Co-mapping on Country : Train the trainer for sustainable development
- Centrefarm Aboriginal Horticulture Ltd
- North Australian Indigenous Land and Sea Management Alliance Ltd (NAILSMA)
- Northern Land Council
- Charles Darwin University
Co-mapping on Country involves creating large multi-purpose maps on canvas in collaboration with Traditional Owners to facilitate engagement, discussion, communication, and informed decision making for the primary purpose of utilising Aboriginal land for economic development.

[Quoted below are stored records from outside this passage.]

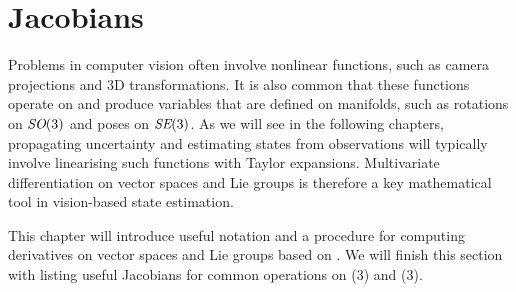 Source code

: \chapter{Jacobians} \label{ch:jacobians}
Problems in computer vision often involve nonlinear functions, such as camera projections and 3D transformations.
It is also common that these functions operate on and produce variables that are defined on manifolds, such as rotations on $\textit{SO}(3)$ and poses on $\textit{SE}(3)$.
As we will see in the following chapters, propagating uncertainty and estimating states from observations will typically involve linearising such functions with Taylor expansions.
Multivariate differentiation on vector spaces and Lie groups is therefore a key mathematical tool in vision-based state estimation.

This chapter will introduce useful notation and a procedure for computing derivatives on vector spaces and Lie groups based on \cite{SolaARobotics}.
We will finish this section with listing useful Jacobians for common operations on \SO(3) and \SE(3).

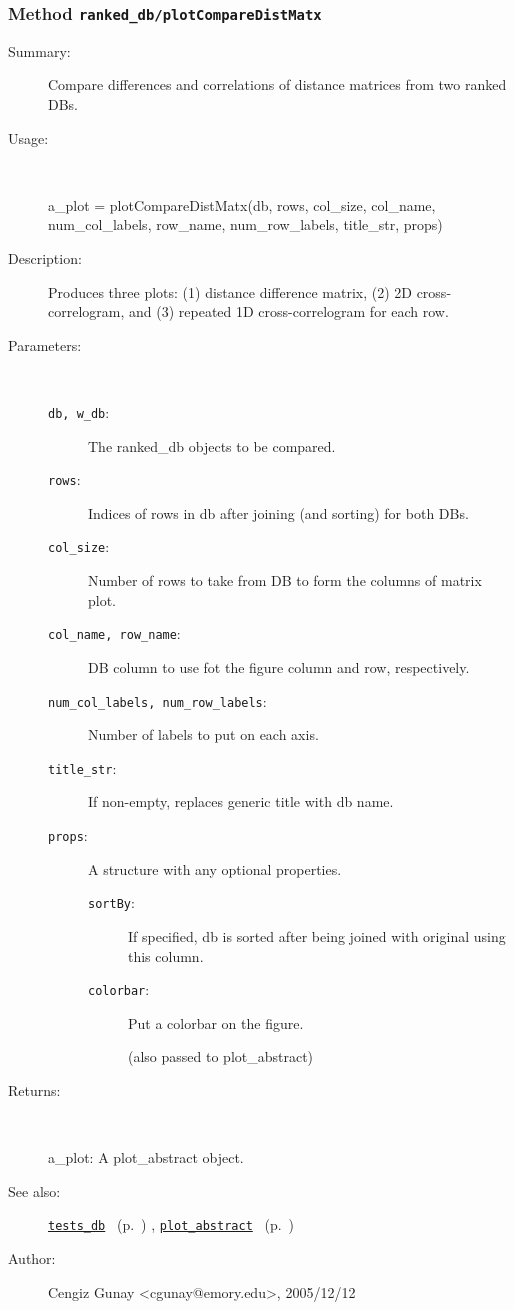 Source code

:\subsubsection[Method \texttt{plotCompareDistMatx}]{Method \texttt{ranked\_db/plotCompareDistMatx}}%
%
\label{ref_ranked_db__plotCompareDistMatx}%
\hypertarget{ref_ranked_db__plotCompareDistMatx}{}%
\begin{description}
\item[Summary:]Compare differences and correlations of distance matrices from two ranked DBs.
%
\item[Usage:]~%
\begin{lyxcode}%
a\_plot = plotCompareDistMatx(db, rows, col\_size, col\_name, num\_col\_labels, 
			  row\_name, num\_row\_labels, title\_str, props)
%
\end{lyxcode}%
%
\item[Description:]%
Produces three plots: (1) distance difference matrix, (2) 2D cross-correlogram, 
 and (3) repeated 1D cross-correlogram for each row.
\item[Parameters:]~
\begin{description}%
\item[\texttt{db, w\_db}:]
 The ranked\_db objects to be compared.
\item[\texttt{rows}:]
 Indices of rows in db after joining (and sorting) for both DBs.
\item[\texttt{col\_size}:]
 Number of rows to take from DB to form the columns of matrix plot.
\item[\texttt{col\_name, row\_name}:]
 DB column to use fot the figure column and row, respectively.
\item[\texttt{num\_col\_labels, num\_row\_labels}:]
 Number of labels to put on each axis.
\item[\texttt{title\_str}:]
 If non-empty, replaces generic title with db name. 
\item[\texttt{props}:]
 A structure with any optional properties.
\begin{description}%
\item[\texttt{sortBy}:]
 If specified, db is sorted after being joined with original using this column.
\item[\texttt{colorbar}:]
 Put a colorbar on the figure.

(also passed to plot\_abstract)\end{description}%
\end{description}%
%
\item[Returns:]~

	a\_plot: A plot\_abstract object.
%
%
\item[See also:]%
\hyperlink{ref_tests_db}{\texttt{tests\_db}}%
\ (p.~\pageref{ref_tests_db})%
%
, \hyperlink{ref_plot_abstract}{\texttt{plot\_abstract}}%
\ (p.~\pageref{ref_plot_abstract})%
%
%
\item[Author:]%
Cengiz Gunay <cgunay@emory.edu>, 2005/12/12%
\end{description}
\methodline%
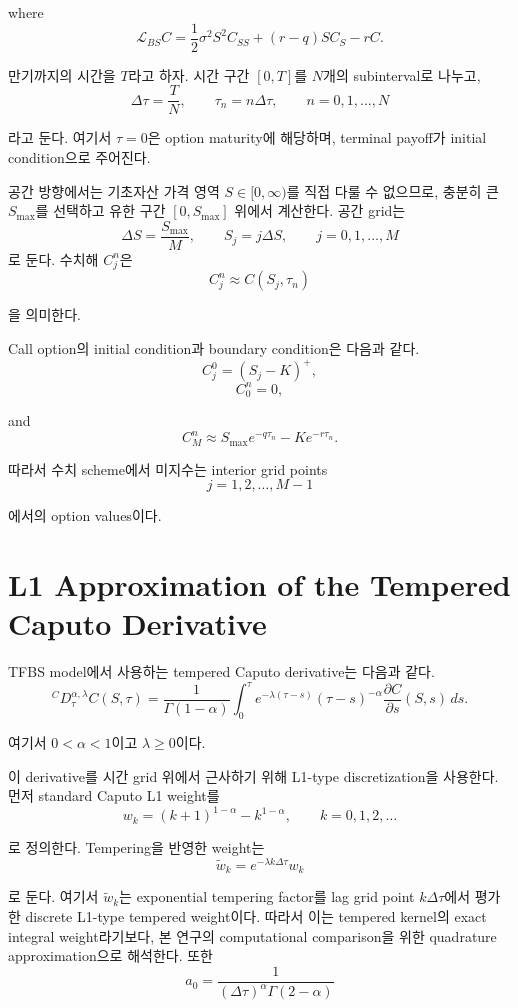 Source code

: \documentclass[11pt,a4paper]{report}
\begin{document}
where
\[
\mathcal{L}_{BS}C
=
\frac{1}{2}\sigma^2S^2C_{SS}
+
(r-q)SC_S
-
rC.
\]

만기까지의 시간을 $T$라고 하자. 시간 구간 $[0,T]$를 $N$개의 subinterval로 나누고,
\[
\Delta \tau = \frac{T}{N},
\qquad
\tau_n = n\Delta \tau,
\qquad n=0,1,\dots,N
\]

라고 둔다. 여기서 $\tau=0$은 option maturity에 해당하며, terminal payoff가 initial condition으로 주어진다.

공간 방향에서는 기초자산 가격 영역 $S\in[0,\infty)$를 직접 다룰 수 없으므로, 충분히 큰 $S_{\max}$를 선택하고 유한 구간 $[0,S_{\max}]$ 위에서 계산한다. 공간 grid는
\[
\Delta S = \frac{S_{\max}}{M},
\qquad
S_j=j\Delta S,
\qquad j=0,1,\dots,M
\]
로 둔다. 수치해 $C_j^n$은
\[
C_j^n \approx C(S_j,\tau_n)
\]

을 의미한다.

Call option의 initial condition과 boundary condition은 다음과 같다.
\[
C_j^0=(S_j-K)^+,
\]
\[
C_0^n=0,
\]

and
\[
C_M^n
\approx
S_{\max}e^{-q\tau_n}
-
Ke^{-r\tau_n}.
\]

따라서 수치 scheme에서 미지수는 interior grid points
\[
j=1,2,\dots,M-1
\]

에서의 option values이다.

\section{L1 Approximation of the Tempered Caputo Derivative}

TFBS model에서 사용하는 tempered Caputo derivative는 다음과 같다.
\[
{}^C D_\tau^{\alpha,\lambda} C(S,\tau)
=
\frac{1}{\Gamma(1-\alpha)}
\int_0^\tau
e^{-\lambda(\tau-s)}
(\tau-s)^{-\alpha}
\frac{\partial C}{\partial s}(S,s)\,ds.
\]

여기서 $0<\alpha<1$이고 $\lambda\ge0$이다.

이 derivative를 시간 grid 위에서 근사하기 위해 L1-type discretization을 사용한다. 먼저 standard Caputo L1 weight를
\[
w_k
=
(k+1)^{1-\alpha}-k^{1-\alpha},
\qquad k=0,1,2,\dots
\]

로 정의한다. Tempering을 반영한 weight는
\[
\widetilde w_k
=
e^{-\lambda k\Delta\tau}w_k
\]

로 둔다. 여기서 $\widetilde w_k$는 exponential tempering factor를 lag grid point $k\Delta\tau$에서 평가한 discrete L1-type tempered weight이다. 따라서 이는 tempered kernel의 exact integral weight라기보다, 본 연구의 computational comparison을 위한 quadrature approximation으로 해석한다. 또한
\[
a_0
=
\frac{1}{(\Delta\tau)^\alpha\Gamma(2-\alpha)}
\]
\end{document}
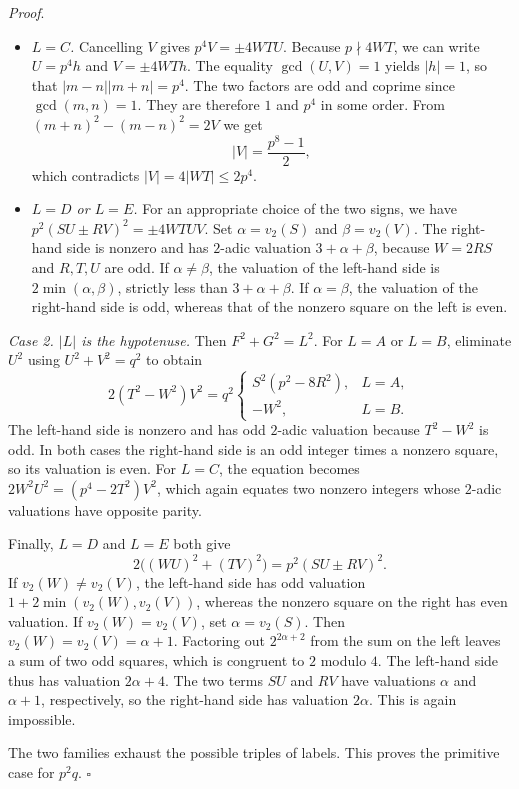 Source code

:\documentclass[11pt,a4paper,twoside]{article}
\numberwithin{equation}{section}
\newcommand{\proseheadingstop}{.}
\providecommand{\proofname}{Proof}
\newenvironment{proof}[1][\proofname]{%
  \par\addvspace{.65\baselineskip}\noindent
  \textit{#1}\proseheadingstop\enspace\ignorespaces
}{%
  \unskip\nobreak\hfill\nobreak\(\square\)\par
  \addvspace{.65\baselineskip}
}
\begin{document}
\begin{proof}
\begin{itemize}
\item \textit{\(L=C\).} Cancelling \(V\) gives \(p^4V=\pm4WTU\).
Because \(p\nmid4WT\), we can write \(U=p^4h\) and \(V=\pm4WTh\).
The equality \(\gcd(U,V)=1\) yields \(|h|=1\), so that
\(\lvert m-n\rvert\lvert m+n\rvert=p^4\). The two factors are odd
and coprime since \(\gcd(m,n)=1\). They are therefore \(1\) and \(p^4\)
in some order. From \((m+n)^2-(m-n)^2=2V\) we get
\[
|V|=\frac{p^8-1}{2},
\]
which contradicts \(|V|=4|WT|\le2p^4\).

\item \textit{\(L=D\) or \(L=E\).} For an appropriate choice of the two
signs, we have \(p^2(SU\pm RV)^2=\pm4WTUV\). Set \(\alpha=v_2(S)\)
and \(\beta=v_2(V)\). The right-hand side is nonzero and has
\(2\)-adic valuation \(3+\alpha+\beta\), because \(W=2RS\) and
\(R,T,U\) are odd. If \(\alpha\ne\beta\), the valuation of the left-hand
side is \(2\min(\alpha,\beta)\), strictly less than \(3+\alpha+\beta\).
If \(\alpha=\beta\), the valuation of the right-hand side is odd,
whereas that of the nonzero square on the left is even.
\end{itemize}

\smallskip
\noindent\textit{Case 2. \(\lvert L\rvert\) is the hypotenuse.}
Then \(F^2+G^2=L^2\). For \(L=A\) or \(L=B\), eliminate \(U^2\) using
\(U^2+V^2=q^2\) to obtain
\[
2(T^2-W^2)V^2=q^2
\begin{cases}
S^2(p^2-8R^2), & L=A,\\
-W^2, & L=B.
\end{cases}
\]
The left-hand side is nonzero and has odd \(2\)-adic valuation because
\(T^2-W^2\) is odd. In both cases the right-hand side is an odd integer
times a nonzero square, so its valuation is even. For \(L=C\), the
equation becomes \(2W^2U^2=(p^4-2T^2)V^2\), which again equates two
nonzero integers whose \(2\)-adic valuations have opposite parity.

Finally, \(L=D\) and \(L=E\) both give
\[
2\bigl((WU)^2+(TV)^2\bigr)=p^2(SU\pm RV)^2.
\]
If \(v_2(W)\ne v_2(V)\), the left-hand side has odd valuation
\(1+2\min(v_2(W),v_2(V))\), whereas the nonzero square on the
right has even valuation. If \(v_2(W)=v_2(V)\), set \(\alpha=v_2(S)\).
Then \(v_2(W)=v_2(V)=\alpha+1\). Factoring out \(2^{2\alpha+2}\)
from the sum on the left leaves a sum of two odd squares, which is
congruent to \(2\) modulo \(4\). The left-hand side thus has valuation
\(2\alpha+4\). The two terms \(SU\) and \(RV\) have valuations
\(\alpha\) and \(\alpha+1\), respectively, so the right-hand side
has valuation \(2\alpha\). This is again impossible.

The two families exhaust the possible triples of labels. This proves
the primitive case for \(p^2q\).
\end{proof}
\end{document}
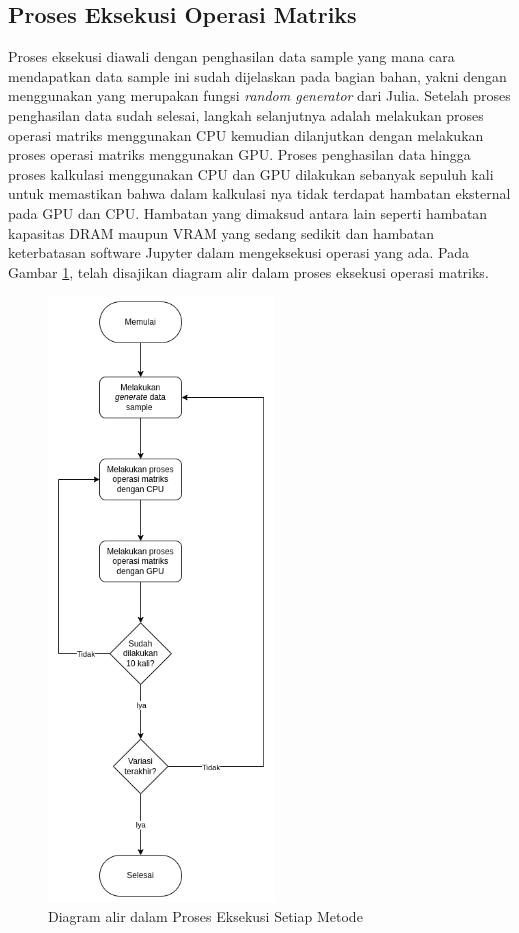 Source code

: \subsection{Proses Eksekusi Operasi Matriks}

Proses eksekusi diawali dengan penghasilan data sample yang mana cara
mendapatkan data sample ini sudah dijelaskan pada bagian bahan, yakni dengan
menggunakan  yang merupakan fungsi \emph{random generator} dari
Julia. Setelah proses penghasilan data sudah selesai, langkah selanjutnya
adalah melakukan proses operasi matriks menggunakan CPU kemudian dilanjutkan
dengan melakukan proses operasi matriks menggunakan GPU. Proses penghasilan
data hingga proses kalkulasi menggunakan CPU dan GPU dilakukan sebanyak sepuluh
kali untuk memastikan bahwa dalam kalkulasi nya tidak terdapat hambatan
eksternal pada GPU dan CPU. Hambatan yang dimaksud antara lain seperti hambatan
kapasitas DRAM maupun VRAM yang sedang sedikit dan hambatan keterbatasan
software Jupyter dalam mengeksekusi operasi yang ada. Pada Gambar
\ref{img:methods_execution}, telah disajikan diagram alir dalam proses eksekusi
operasi matriks.

\begin{figure}[H]
  \centering
  \includegraphics[width=6cm, scale=1]{schema/langkah-2.drawio.png}
  \caption{Diagram alir dalam Proses Eksekusi Setiap Metode}
  \label{img:methods_execution}
\end{figure}

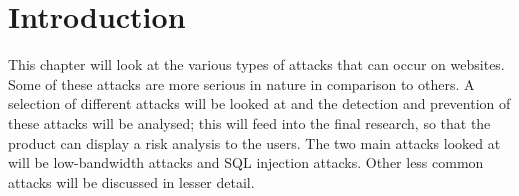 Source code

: 
\section*{Introduction}
This chapter will look at the various types of attacks that can occur on websites. Some of these attacks are more serious in nature in comparison to others. A selection of different attacks will be looked at and the detection and prevention of these attacks will be analysed; this will feed into the final research, so that the product can display a risk analysis to the users.  The two main attacks looked at will be low-bandwidth attacks and SQL injection attacks. Other less common attacks will be discussed in lesser detail. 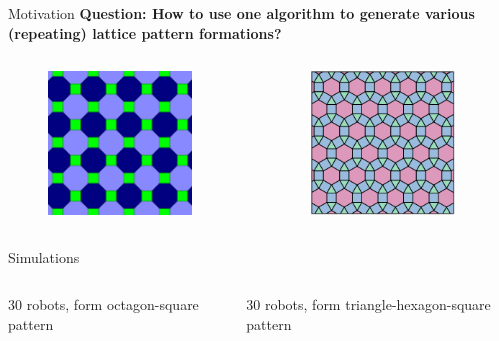 \documentclass[10pt]{beamer}
\begin{document}
\begin{frame}{Motivation}{}
  \textbf{Question: How to use one algorithm to generate
      various (repeating) lattice pattern formations?}
    \begin{columns}
    \begin{column}{.45\textwidth}
      \begin{figure}
        \centering
        \includegraphics[height=1.5in]{figs/tessellation2}
      \end{figure}
    \end{column}
    \begin{column}{.45\textwidth}
       \begin{figure}
         \centering
        \includegraphics[height=1.5in]{figs/tessellation1}
      \end{figure}
    \end{column}
  \end{columns} 
\end{frame}

\begin{frame}{Simulations}
  \begin{columns}
    \begin{column}{.45\textwidth}
      30 robots, form octagon-square pattern
       \begin{center}
       \end{center}
    \end{column}
    \begin{column}{.45\textwidth}
      30 robots, form triangle-hexagon-square pattern
       \begin{center}
       \end{center}
     \end{column}
  \end{columns}
\end{frame}
\end{document}
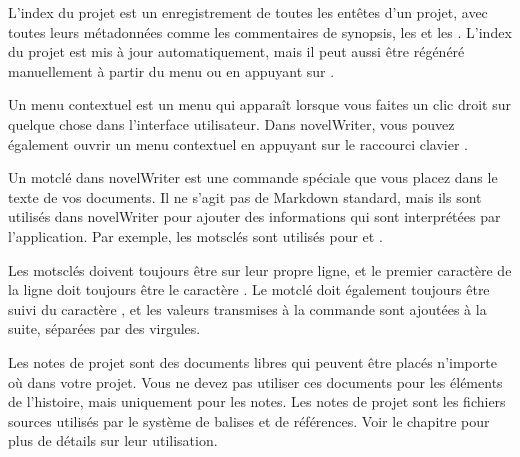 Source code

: \documentclass[a4paper,11pt,french]{sphinxmanual}
\begin{document}
\begin{description}
\sphinxAtStartPar
L’index du projet est un enregistrement de toutes les en\sphinxhyphen{}têtes d’un projet, avec toutes leurs métadonnées comme les commentaires de synopsis, les {\hyperref[\detokenize{int_glossary:term-Tag}]{}} et les {\hyperref[\detokenize{int_glossary:term-Reference}]{}}. L’index du projet est mis à jour automatiquement, mais il peut aussi être régénéré manuellement à partir du menu  ou en appuyant sur .

\sphinxAtStartPar
Un menu contextuel est un menu qui apparaît lorsque vous faites un clic droit sur quelque chose dans l’interface utilisateur. Dans novelWriter, vous pouvez également ouvrir un menu contextuel en appuyant sur le raccourci clavier .

\sphinxAtStartPar
Un mot\sphinxhyphen{}clé dans novelWriter est une commande spéciale que vous placez dans le texte de vos documents. Il ne s’agit pas de Markdown standard, mais ils sont utilisés dans novelWriter pour ajouter des informations qui sont interprétées par l’application. Par exemple, les mots\sphinxhyphen{}clés sont utilisés pour {\hyperref[\detokenize{int_glossary:term-Tag}]{}} et {\hyperref[\detokenize{int_glossary:term-Reference}]{}}.

\sphinxAtStartPar
Les mots\sphinxhyphen{}clés doivent toujours être sur leur propre ligne, et le premier caractère de la ligne doit toujours être le caractère . Le mot\sphinxhyphen{}clé doit également toujours être suivi du caractère \sphinxcode{\sphinxupquote{:}}, et les valeurs transmises à la commande sont ajoutées à la suite, séparées par des virgules.

\sphinxAtStartPar
Les notes de projet sont des documents libres qui peuvent être placés n’importe où dans votre projet. Vous ne devez pas utiliser ces documents pour les éléments de l’histoire, mais uniquement pour les notes. Les notes de projet sont les fichiers sources utilisés par le système de balises et de références. Voir le chapitre {\hyperref[\detokenize{project_references:a-references}]{}} pour plus de détails sur leur utilisation.


\end{description}
\end{document}
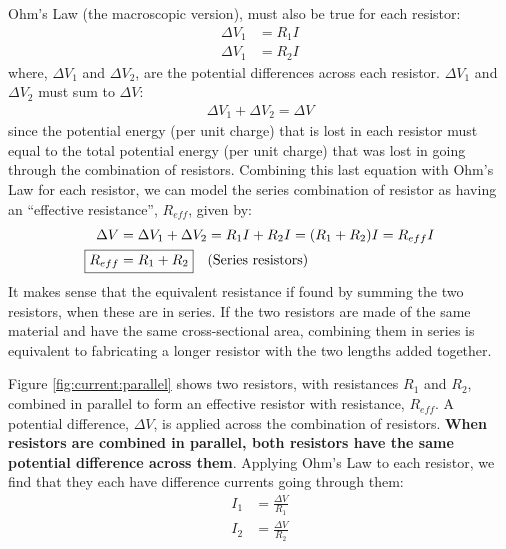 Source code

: Ohm's Law (the macroscopic version), must also be true for each resistor:
\begin{align*}
\Delta V_1 &= R_1I\\
\Delta V_1 &= R_2I
\end{align*}
where, $\Delta V_1$ and $\Delta V_2$, are the potential differences across each resistor. $\Delta V_1$ and $\Delta V_2$ must sum to $\Delta V$:
\begin{align*}
\Delta V_1 + \Delta V_2=\Delta V
\end{align*}
since the potential energy (per unit charge) that is lost in each resistor must equal to the total potential energy (per unit charge) that was lost in going through the combination of resistors. Combining this last equation with Ohm's Law for each resistor, we can model the series combination of resistor as having an ``effective resistance'', $R_{eff}$, given by:
\begin{align*}
\Delta V &= \Delta V_1 + \Delta V_2=R_1I+R_2I=(R_1+R_2)I=R_{eff}I\\
 \Aboxed{R_{eff}&=R_1+R_2}\quad \text{(Series resistors)}
\end{align*}
It makes sense that the equivalent resistance if found by summing the two resistors, when these are in series. If the two resistors are made of the same material and have the same cross-sectional area, combining them in series is equivalent to fabricating a longer resistor with the two lengths added together.

Figure \ref{fig:current:parallel} shows two resistors, with resistances $R_1$ and $R_2$, combined in parallel to form an effective resistor with resistance, $R_{eff}$. A potential difference, $\Delta V$, is applied across the combination of resistors. \textbf{When resistors are combined in parallel, both resistors have the same potential difference across them}.
Applying Ohm's Law to each resistor, we find that they each have difference currents going through them:
\begin{align*}
I_1&=\frac{\Delta V}{R_1}\\
I_2&=\frac{\Delta V}{R_2}
\end{align*}

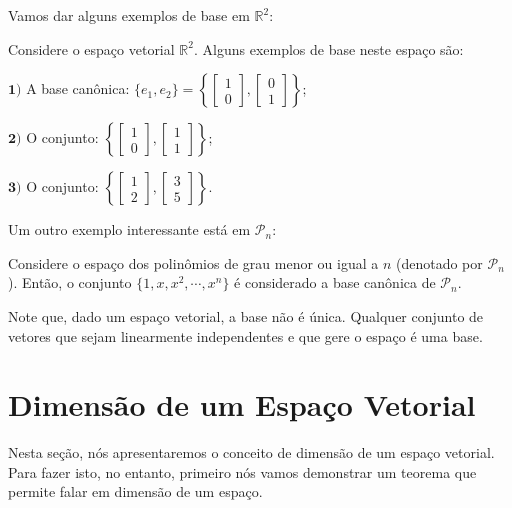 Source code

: Vamos dar alguns exemplos de base em $\mathbb{R}^2$:

\begin{Example}
	Considere o espaço vetorial $\mathbb{R}^2$. Alguns exemplos de base neste espaço são:
	
	$\mathbf{1)}$ A base canônica: $\{e_1, e_2\} = \left\{\begin{bmatrix}
		1 \\
		0
	\end{bmatrix}, \begin{bmatrix}
		0 \\
		1
	\end{bmatrix}\right\}$;
	
	$\mathbf{2)}$ O conjunto: $\left\{\begin{bmatrix}
		1 \\
		0
	\end{bmatrix}, \begin{bmatrix}
		1 \\
		1
	\end{bmatrix}\right\}$;
	
	$\mathbf{3)}$ O conjunto: $\left\{\begin{bmatrix}
		1 \\
		2
	\end{bmatrix}, \begin{bmatrix}
		3 \\
		5
	\end{bmatrix}\right\}$.
\end{Example}

Um outro exemplo interessante está em $\mathcal{P}_n$:

\begin{Example}
	Considere o espaço dos polinômios de grau menor ou igual a $n$ (denotado por $\mathcal{P}_n$). Então, o conjunto $\{1, x, x^2, \cdots, x^n\}$ é considerado a base canônica de $\mathcal{P}_n$.
\end{Example}

Note que, dado um espaço vetorial, a base não é única. Qualquer conjunto de vetores que sejam linearmente independentes e que gere o espaço é uma base.

\section{Dimensão de um Espaço Vetorial}

Nesta seção, nós apresentaremos o conceito de dimensão de um espaço vetorial. Para fazer isto, no entanto, primeiro nós vamos demonstrar um teorema que permite falar em dimensão de um espaço.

These maps are also used for cultural maintenance, education, including inter-cultural education. In particular:
- Maps are excellent ‘boundary objects’ which help negotiate the spaces between different cultures and knowledges. They are tangible items which facilitate discussion, planning and decision-making in complex inter-cultural environments. Aboriginal and Torres Strait Islander peoples value maps for a range of reasons. Developing a two-way map is an effective engagement tool with land at the centre.
- The training of other artists/intercultural communicators in the process of co-mapping will enable access to a pool of people with expertise to assist the Aboriginal Land Economic Development Agency (ALEDA) meet its goals for economic development, enabling more two-way maps to meet the objectives in (1) above. Underpinning the training is the desire to ‘grow’ the expertise of others to do this important cross-cultural work.
- The co-mapping process and the resulting maps are multi-purposed but for this project, the objective is to provide the appropriate foundation required for successful planning and implementation of commercial development on Aboriginal land and enable that information to then be used to plan development activities that fit with the aspirations and expectations of all stakeholders.
The co-mapping process and maps will provide critical information required for successful commercial development on Aboriginal land by enabling discussion, planning, intercultural understanding, decision-making and implementation of development activity which fits with aspirations and expectations of all stakeholders. The maps record:
- exclusion zones
- flora and fauna
- women's and men’s cultural sites
- basic topography and hydrology, cadastre
- ecological features and water sources
They can be used to identify areas best suited for development, using the local Indigenous languages and English.
- Develop a new model and approach to Indigenous-led economic development on Aboriginal land which will form the foundation of a new approach to Indigenous-led economic development and bridges the gap between two knowledge groups for the benefit of Northern Australia.
- The resulting maps will form the foundation of a detailed planning process and portfolio for Aboriginal-led commercial development, while the co-mapping methodologies and training toolkits will be trialed by the Aboriginal Land Economic Development Agency (ALEDA) in its five-year pilot phase of the NT-wide Economic Development Strategy (EDS), which includes six at-scale commercial projects. Project modelling predicts these six ALEDA pilot projects will provide direct economic value of approximately $30.9m in year 5 and $34.7m in year 10.